Where people can communicate openly, and find the means to sort their communications as they wish, they often discover more and more win-win arrangements that they can make between themselves.

This is obvious where trade is concerned. eBay is an open line of communication which allows people to arrange transactions where one person gets richer, another gets something they like, and both are happier. Social media allow people to support each other and coordinate in a multitude of ways. While we haven't yet mastered this stuff - the interface between life and technology being somewhat wild and unstable - we're making progress.

Of course, where new lines of communication are added, and new arrangements start being pointed out, it can easily mean that that arrangements made begin to escape the present controls. Tax evasion on eBay income is one manifestation of this. So are sudden protests arranged in dictatorial nations.

Open lines of communication don't create this effect. But they allow it, accelerate it, and enhance it. In Tunisia, in Egypt, protests and change are the order of our times. Perhaps these quick events will go further now, or perhaps they'll slow down for a time. But only for a time, I suspect, for the reasons I've stated above.

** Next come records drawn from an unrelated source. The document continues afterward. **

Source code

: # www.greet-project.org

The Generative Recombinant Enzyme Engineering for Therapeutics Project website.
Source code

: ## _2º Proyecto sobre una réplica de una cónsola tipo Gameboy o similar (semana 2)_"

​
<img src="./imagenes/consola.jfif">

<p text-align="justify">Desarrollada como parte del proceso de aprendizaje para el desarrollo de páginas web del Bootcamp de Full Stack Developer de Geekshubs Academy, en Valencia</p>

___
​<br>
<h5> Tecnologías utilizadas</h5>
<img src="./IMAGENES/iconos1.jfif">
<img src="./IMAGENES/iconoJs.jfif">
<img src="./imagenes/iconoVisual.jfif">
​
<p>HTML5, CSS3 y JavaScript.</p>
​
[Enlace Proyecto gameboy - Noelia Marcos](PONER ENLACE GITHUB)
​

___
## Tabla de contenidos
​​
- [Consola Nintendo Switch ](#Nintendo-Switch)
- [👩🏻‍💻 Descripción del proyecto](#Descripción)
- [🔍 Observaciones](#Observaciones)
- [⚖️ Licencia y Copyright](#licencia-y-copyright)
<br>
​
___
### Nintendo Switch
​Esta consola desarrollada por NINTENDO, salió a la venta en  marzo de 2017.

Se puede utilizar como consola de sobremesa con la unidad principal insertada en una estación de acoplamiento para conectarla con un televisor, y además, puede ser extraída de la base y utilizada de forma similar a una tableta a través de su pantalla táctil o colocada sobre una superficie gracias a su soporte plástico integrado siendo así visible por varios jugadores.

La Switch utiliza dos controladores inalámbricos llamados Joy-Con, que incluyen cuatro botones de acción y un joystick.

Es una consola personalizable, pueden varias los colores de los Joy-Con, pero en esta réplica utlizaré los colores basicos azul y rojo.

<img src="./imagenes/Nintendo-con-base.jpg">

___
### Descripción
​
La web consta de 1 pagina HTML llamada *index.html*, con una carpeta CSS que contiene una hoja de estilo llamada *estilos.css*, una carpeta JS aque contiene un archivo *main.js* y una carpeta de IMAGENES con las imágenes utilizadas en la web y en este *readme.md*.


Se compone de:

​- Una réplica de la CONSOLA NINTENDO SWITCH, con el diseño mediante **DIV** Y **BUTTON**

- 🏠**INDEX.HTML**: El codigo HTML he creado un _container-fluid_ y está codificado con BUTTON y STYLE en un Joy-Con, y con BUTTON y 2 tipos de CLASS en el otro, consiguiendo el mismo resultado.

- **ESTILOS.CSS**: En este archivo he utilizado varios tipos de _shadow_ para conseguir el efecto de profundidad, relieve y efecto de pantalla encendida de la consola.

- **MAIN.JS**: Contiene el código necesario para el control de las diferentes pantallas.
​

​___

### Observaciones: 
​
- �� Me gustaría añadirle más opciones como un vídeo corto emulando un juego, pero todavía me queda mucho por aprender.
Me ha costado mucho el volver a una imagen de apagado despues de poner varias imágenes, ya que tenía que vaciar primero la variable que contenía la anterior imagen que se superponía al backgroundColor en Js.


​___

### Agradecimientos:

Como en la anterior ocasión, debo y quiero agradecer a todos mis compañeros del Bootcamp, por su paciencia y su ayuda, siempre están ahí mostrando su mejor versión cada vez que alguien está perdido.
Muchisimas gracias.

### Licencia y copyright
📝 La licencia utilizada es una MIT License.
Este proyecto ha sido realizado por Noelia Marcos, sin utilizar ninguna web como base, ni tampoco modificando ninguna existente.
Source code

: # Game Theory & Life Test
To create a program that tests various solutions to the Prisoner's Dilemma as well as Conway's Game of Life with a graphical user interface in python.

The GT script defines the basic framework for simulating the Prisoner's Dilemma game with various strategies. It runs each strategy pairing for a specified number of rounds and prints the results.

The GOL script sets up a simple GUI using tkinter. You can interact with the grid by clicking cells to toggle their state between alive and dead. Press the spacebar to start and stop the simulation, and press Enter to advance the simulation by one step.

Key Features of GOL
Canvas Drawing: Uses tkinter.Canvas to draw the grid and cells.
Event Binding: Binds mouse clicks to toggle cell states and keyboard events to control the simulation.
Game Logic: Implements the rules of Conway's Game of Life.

The information age has only begun; it is immature. But it is by nature transparent, instantaneous, well-informed. This is a world now where a protest that is put down by the police can be and will be broadcast with or without the consent of the government, even where attempts to shut down the internet occur. Where diplomatic cables can be spread worldwide by snarking stoolpigeons, and that's just how it goes. This is bad news not just for tyrants, but for much of the business of politics - for all the dishonest action, and for a share of the honest action, too.

Where we make a positive arrangement with a dictator, we have failed to make a thousand positive arrangements with a people. This has always been true, but it has been easier to make that one arrangement in the past; that's where the lines were open.

In the future? There are good reasons to think that it will be otherwise.